Bukan rahasia umum, melainkan fakta sosial bahwa perokok di bawah umur itu nyata. Kamu bisa melihatnya di ranah media sosial atau terjun ke lapangan langsung. Mengapa hal tersebut bisa terjadi?
Jika menilik PP 109/2012, telah ada larangan menjualkan rokok kepada mereka yang masih berusia di bawah 18 tahun. Hal tersebut juga telah didukung oleh industri rokok dengan memberikan larangan tersebut di sisi kanan atau kiri bungkus rokok.
Meskipun sudah ada larangan baik di dalam peraturan maupun di bungkus rokok, mengapa anak-anak bisa mengaksesnya? Siapa yang pantas disalahkan? Anak-anak, produk, penjual, keluarga, atau negara?
Ketika Mereka Memegang Rokok
Kubu anti rokok akan menuduh bahwa industri rokok sengaja mendesain bentuk promosi produk yang menyasar anak-anak. Buktinya, dalam Riset Kesehatan Dasar (2018), jumlah perokok di bawah umur mengalami peningkatan. Dari 8,4 menjadi 9,1%.
Maka dari itu, mereka meminta akses rokok terhadap anak ditutup. Bahkan, jika perlu orang yang menjualkan rokok kepada mereka di bawah umur, pantas mendapat sanksi. Baik itu sanksi sosial maupun pidana.
Sayangnya, riset tersebut mudah terbantahkan. Riset dari Badan Pusat Statistik (2021) menyatakan temuan yang berbeda. Justru ada data penurunan perokok di bawah umur. Dari 3,84% menjadi 3,69%.
Tulisan ini tidak akan membahas data siapa yang benar atau salah. Namun, adanya perbedaan data dari dua lembaga dalam negeri membuktikan bahwa ada yang tidak jujur. Entah itu Riskesdas yang dilakukan Kementerian Kesehatan atau BPS.
Akan tetapi, ketika mereka yang di bawah umur sudah memegang rokok itu jelas keliru. Apalagi sampai mengisap. Sebab, orang yang merokok harus memiliki kesadaran bahwa aktivitasnya memiliki risiko.
Jadi, menjadi wajar apabila mereka yang di bawah umur dilarang mengisap rokok. Sebab, mereka belum layak serta belum memiliki kesadaran akan risiko tersebut.
Negara Lepas Tanggung Jawab terhadap Perokok di Bawah Umur
Anti rokok akan menyatakan pendapat bahwa yang patut mengemban tanggung jawab atas hadirnya perokok di bawah umur adalah keluarga.

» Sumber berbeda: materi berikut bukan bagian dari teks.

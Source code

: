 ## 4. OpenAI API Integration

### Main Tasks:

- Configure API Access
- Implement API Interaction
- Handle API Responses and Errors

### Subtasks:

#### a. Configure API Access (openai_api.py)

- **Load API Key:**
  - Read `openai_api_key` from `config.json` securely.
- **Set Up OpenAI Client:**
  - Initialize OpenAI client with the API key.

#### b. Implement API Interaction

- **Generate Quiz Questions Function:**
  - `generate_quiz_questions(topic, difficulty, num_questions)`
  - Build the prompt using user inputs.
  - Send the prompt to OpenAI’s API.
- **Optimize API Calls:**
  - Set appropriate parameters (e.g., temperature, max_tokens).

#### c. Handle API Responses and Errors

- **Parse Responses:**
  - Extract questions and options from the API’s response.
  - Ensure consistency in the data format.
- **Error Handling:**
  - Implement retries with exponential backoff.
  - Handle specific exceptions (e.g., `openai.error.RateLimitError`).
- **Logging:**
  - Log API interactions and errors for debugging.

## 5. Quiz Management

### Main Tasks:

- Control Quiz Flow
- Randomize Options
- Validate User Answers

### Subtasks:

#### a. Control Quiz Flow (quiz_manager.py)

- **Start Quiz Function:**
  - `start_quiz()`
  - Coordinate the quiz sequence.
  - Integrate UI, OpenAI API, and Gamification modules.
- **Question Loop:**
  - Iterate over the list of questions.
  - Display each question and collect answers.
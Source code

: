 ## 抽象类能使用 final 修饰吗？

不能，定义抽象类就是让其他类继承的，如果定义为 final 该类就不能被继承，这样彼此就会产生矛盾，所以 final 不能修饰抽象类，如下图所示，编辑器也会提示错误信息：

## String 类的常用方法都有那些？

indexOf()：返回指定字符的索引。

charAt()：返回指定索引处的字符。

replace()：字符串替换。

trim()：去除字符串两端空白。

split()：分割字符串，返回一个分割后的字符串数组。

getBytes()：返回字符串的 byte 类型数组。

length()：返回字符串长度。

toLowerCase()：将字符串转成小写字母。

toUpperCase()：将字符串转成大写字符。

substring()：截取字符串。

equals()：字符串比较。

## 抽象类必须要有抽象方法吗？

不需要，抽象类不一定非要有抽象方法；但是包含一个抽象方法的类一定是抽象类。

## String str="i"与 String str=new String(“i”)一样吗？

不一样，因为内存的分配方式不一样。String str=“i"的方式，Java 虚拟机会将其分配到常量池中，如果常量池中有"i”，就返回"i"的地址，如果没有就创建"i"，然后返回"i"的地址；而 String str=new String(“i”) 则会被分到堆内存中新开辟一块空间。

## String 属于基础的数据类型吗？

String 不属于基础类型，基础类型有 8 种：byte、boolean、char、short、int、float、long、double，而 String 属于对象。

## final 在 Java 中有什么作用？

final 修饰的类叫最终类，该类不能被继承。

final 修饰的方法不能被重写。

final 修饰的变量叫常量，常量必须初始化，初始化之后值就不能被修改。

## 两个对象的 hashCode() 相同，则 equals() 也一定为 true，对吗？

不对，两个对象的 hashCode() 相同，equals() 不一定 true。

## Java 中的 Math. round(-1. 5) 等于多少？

Sebab, mereka seharusnya memberikan pengetahuan mana yang baik dan buruk.
Hal tersebut tidak keliru tetapi tidak sepenuhnya benar. Sebab, ada yang paling cocok untuk dipersalahkan. Negara. Ya, negara yang harusnya mengakui bahwa dirinya gagal mengemban amanah untuk melakukan tindakan pengawasan.
Kehadiran PP 109/2012 sebenarnya sudah merupakan tata kelola yang jelas dan klir tentang Industri Hasil Tembakau (IHT). Bahkan, aturan tersebut, jika ditelaah secara mendalam, sudah sangat rigid dan detail.
Maka, ketika mengetahui kenyataan tersebut, seharusnya negara mau melakukan fungsi lainnya, yaitu pengawasan. Tetapi, apa yang negara lakukan?
Alih-alih mengakui perbuatannya, negara justru “meminta” anti rokok untuk menuduh lainnya, yaitu produk. Tidak heran, kemudian anti rokok ingin melakukan revisi PP 109/2012. Bahkan, terbaru, mereka menuntut pemerintah untuk mengesahkan RPP Kesehatan.
Jika menilik rekam jejak negara terhadap pengelolaan Industri Hasil Tembakau, negara selalu melakukan hal yang sama: Lebih baik membuat daripada menegakkan peraturan. Tidak heran apabila saat ini peraturan yang mengelola IHT berjumlah 446 buah.
Apabila negara memang benar-benar serius mengawasi dan melarang penjualan rokok terhadap mereka yang di bawah umur adalah penggunaan Kartu Tanda Penduduk (KTP). Atau, yang lebih canggih lagi menggunakan aplikasi.
Ketika hal tersebut benar-benar terimplementasi maka sudah tidak ada lagi perokok di bawah umur. Tentu dengan pengawasan yang ketat dari negara. Masalahnya, apakah negara memiliki niat untuk melakukannya?